Provided material =>

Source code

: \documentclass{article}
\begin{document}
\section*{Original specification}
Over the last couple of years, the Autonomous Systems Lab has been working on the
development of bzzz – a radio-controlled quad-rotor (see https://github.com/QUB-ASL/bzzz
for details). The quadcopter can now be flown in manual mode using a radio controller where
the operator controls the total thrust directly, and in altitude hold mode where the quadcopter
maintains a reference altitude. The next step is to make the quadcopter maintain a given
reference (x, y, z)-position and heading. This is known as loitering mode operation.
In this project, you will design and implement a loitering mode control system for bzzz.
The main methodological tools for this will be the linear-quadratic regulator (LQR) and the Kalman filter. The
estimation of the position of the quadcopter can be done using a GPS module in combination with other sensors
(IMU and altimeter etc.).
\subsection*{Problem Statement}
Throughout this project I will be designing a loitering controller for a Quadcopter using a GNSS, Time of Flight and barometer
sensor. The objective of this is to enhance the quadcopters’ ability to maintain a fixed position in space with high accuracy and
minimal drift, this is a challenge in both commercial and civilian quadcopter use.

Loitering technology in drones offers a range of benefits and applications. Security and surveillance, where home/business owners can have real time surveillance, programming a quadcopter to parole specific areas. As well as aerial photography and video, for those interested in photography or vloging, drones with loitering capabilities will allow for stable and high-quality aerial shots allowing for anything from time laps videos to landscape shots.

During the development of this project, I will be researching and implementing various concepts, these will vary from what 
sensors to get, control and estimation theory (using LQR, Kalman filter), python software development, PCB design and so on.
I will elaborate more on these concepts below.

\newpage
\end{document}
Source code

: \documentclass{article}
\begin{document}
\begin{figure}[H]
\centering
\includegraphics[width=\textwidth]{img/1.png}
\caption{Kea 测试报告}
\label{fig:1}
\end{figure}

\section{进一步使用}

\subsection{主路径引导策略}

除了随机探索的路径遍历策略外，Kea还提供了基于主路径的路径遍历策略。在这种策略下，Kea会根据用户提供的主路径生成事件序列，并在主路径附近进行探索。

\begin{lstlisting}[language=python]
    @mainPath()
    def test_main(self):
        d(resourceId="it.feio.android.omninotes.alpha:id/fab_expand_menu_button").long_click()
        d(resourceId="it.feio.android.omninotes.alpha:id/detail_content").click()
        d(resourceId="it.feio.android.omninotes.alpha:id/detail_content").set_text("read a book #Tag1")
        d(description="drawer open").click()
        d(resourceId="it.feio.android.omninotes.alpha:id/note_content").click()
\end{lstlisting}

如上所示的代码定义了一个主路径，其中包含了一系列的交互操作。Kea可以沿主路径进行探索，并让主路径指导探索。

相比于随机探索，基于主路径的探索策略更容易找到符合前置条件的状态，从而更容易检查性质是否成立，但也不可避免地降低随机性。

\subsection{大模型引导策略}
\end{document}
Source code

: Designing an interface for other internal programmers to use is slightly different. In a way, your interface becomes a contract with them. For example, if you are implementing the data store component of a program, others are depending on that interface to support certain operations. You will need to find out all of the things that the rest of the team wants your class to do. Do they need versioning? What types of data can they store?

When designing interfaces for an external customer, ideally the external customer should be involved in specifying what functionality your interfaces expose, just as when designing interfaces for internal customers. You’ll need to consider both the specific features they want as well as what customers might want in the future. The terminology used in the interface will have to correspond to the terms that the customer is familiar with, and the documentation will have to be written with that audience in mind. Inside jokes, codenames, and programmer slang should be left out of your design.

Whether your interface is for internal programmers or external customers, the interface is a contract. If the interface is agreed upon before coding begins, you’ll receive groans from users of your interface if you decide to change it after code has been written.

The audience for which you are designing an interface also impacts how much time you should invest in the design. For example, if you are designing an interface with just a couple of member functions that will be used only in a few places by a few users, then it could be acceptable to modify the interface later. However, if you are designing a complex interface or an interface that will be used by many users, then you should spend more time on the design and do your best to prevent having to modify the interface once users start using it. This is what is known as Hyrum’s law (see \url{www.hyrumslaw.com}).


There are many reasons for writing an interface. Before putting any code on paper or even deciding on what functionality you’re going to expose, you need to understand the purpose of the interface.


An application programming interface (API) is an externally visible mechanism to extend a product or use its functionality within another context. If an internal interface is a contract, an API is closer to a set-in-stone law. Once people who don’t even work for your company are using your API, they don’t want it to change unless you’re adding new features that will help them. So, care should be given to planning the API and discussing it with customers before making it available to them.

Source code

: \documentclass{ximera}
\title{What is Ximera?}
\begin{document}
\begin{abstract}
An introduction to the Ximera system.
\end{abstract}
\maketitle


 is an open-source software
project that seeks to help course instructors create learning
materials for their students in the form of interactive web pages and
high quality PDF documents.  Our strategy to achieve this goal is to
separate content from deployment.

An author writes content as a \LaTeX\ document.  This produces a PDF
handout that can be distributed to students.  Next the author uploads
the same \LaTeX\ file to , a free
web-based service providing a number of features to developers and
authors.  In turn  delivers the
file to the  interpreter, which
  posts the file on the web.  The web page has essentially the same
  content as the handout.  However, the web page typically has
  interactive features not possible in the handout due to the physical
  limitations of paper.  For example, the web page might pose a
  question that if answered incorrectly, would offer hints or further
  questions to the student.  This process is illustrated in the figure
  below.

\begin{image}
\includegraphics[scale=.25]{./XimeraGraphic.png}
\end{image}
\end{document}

Prompt =>
Return the data in full, with each line kept exactly as it is.

Result below =>
Source code

: \documentclass{article}
\begin{document}
\section*{Original specification}
Over the last couple of years, the Autonomous Systems Lab has been working on the
development of bzzz – a radio-controlled quad-rotor (see https://github.com/QUB-ASL/bzzz
for details). The quadcopter can now be flown in manual mode using a radio controller where
the operator controls the total thrust directly, and in altitude hold mode where the quadcopter
maintains a reference altitude. The next step is to make the quadcopter maintain a given
reference (x, y, z)-position and heading. This is known as loitering mode operation.
In this project, you will design and implement a loitering mode control system for bzzz.
The main methodological tools for this will be the linear-quadratic regulator (LQR) and the Kalman filter. The
estimation of the position of the quadcopter can be done using a GPS module in combination with other sensors
(IMU and altimeter etc.).
\subsection*{Problem Statement}
Throughout this project I will be designing a loitering controller for a Quadcopter using a GNSS, Time of Flight and barometer
sensor. The objective of this is to enhance the quadcopters’ ability to maintain a fixed position in space with high accuracy and
minimal drift, this is a challenge in both commercial and civilian quadcopter use.

Loitering technology in drones offers a range of benefits and applications. Security and surveillance, where home/business owners can have real time surveillance, programming a quadcopter to parole specific areas. As well as aerial photography and video, for those interested in photography or vloging, drones with loitering capabilities will allow for stable and high-quality aerial shots allowing for anything from time laps videos to landscape shots.

During the development of this project, I will be researching and implementing various concepts, these will vary from what 
sensors to get, control and estimation theory (using LQR, Kalman filter), python software development, PCB design and so on.
I will elaborate more on these concepts below.

\newpage
\end{document}
Source code

: \documentclass{article}
\begin{document}
\begin{figure}[H]
\centering
\includegraphics[width=\textwidth]{img/1.png}
\caption{Kea 测试报告}
\label{fig:1}
\end{figure}

\section{进一步使用}

\subsection{主路径引导策略}

除了随机探索的路径遍历策略外，Kea还提供了基于主路径的路径遍历策略。在这种策略下，Kea会根据用户提供的主路径生成事件序列，并在主路径附近进行探索。

\begin{lstlisting}[language=python]
    @mainPath()
    def test_main(self):
        d(resourceId="it.feio.android.omninotes.alpha:id/fab_expand_menu_button").long_click()
        d(resourceId="it.feio.android.omninotes.alpha:id/detail_content").click()
        d(resourceId="it.feio.android.omninotes.alpha:id/detail_content").set_text("read a book #Tag1")
        d(description="drawer open").click()
        d(resourceId="it.feio.android.omninotes.alpha:id/note_content").click()
\end{lstlisting}

如上所示的代码定义了一个主路径，其中包含了一系列的交互操作。Kea可以沿主路径进行探索，并让主路径指导探索。

相比于随机探索，基于主路径的探索策略更容易找到符合前置条件的状态，从而更容易检查性质是否成立，但也不可避免地降低随机性。

\subsection{大模型引导策略}
\end{document}
Source code

: Designing an interface for other internal programmers to use is slightly different. In a way, your interface becomes a contract with them. For example, if you are implementing the data store component of a program, others are depending on that interface to support certain operations. You will need to find out all of the things that the rest of the team wants your class to do. Do they need versioning? What types of data can they store?

When designing interfaces for an external customer, ideally the external customer should be involved in specifying what functionality your interfaces expose, just as when designing interfaces for internal customers. You’ll need to consider both the specific features they want as well as what customers might want in the future. The terminology used in the interface will have to correspond to the terms that the customer is familiar with, and the documentation will have to be written with that audience in mind. Inside jokes, codenames, and programmer slang should be left out of your design.

Whether your interface is for internal programmers or external customers, the interface is a contract. If the interface is agreed upon before coding begins, you’ll receive groans from users of your interface if you decide to change it after code has been written.

The audience for which you are designing an interface also impacts how much time you should invest in the design. For example, if you are designing an interface with just a couple of member functions that will be used only in a few places by a few users, then it could be acceptable to modify the interface later. However, if you are designing a complex interface or an interface that will be used by many users, then you should spend more time on the design and do your best to prevent having to modify the interface once users start using it. This is what is known as Hyrum’s law (see \url{www.hyrumslaw.com}).


There are many reasons for writing an interface. Before putting any code on paper or even deciding on what functionality you’re going to expose, you need to understand the purpose of the interface.


An application programming interface (API) is an externally visible mechanism to extend a product or use its functionality within another context. If an internal interface is a contract, an API is closer to a set-in-stone law. Once people who don’t even work for your company are using your API, they don’t want it to change unless you’re adding new features that will help them. So, care should be given to planning the API and discussing it with customers before making it available to them.

Source code

: \documentclass{ximera}
\title{What is Ximera?}
\begin{document}
\begin{abstract}
An introduction to the Ximera system.
\end{abstract}
\maketitle


 is an open-source software
project that seeks to help course instructors create learning
materials for their students in the form of interactive web pages and
high quality PDF documents.  Our strategy to achieve this goal is to
separate content from deployment.

An author writes content as a \LaTeX\ document.  This produces a PDF
handout that can be distributed to students.  Next the author uploads
the same \LaTeX\ file to , a free
web-based service providing a number of features to developers and
authors.  In turn  delivers the
file to the  interpreter, which
  posts the file on the web.  The web page has essentially the same
  content as the handout.  However, the web page typically has
  interactive features not possible in the handout due to the physical
  limitations of paper.  For example, the web page might pose a
  question that if answered incorrectly, would offer hints or further
  questions to the student.  This process is illustrated in the figure
  below.

\begin{image}
\includegraphics[scale=.25]{./XimeraGraphic.png}
\end{image}
\end{document}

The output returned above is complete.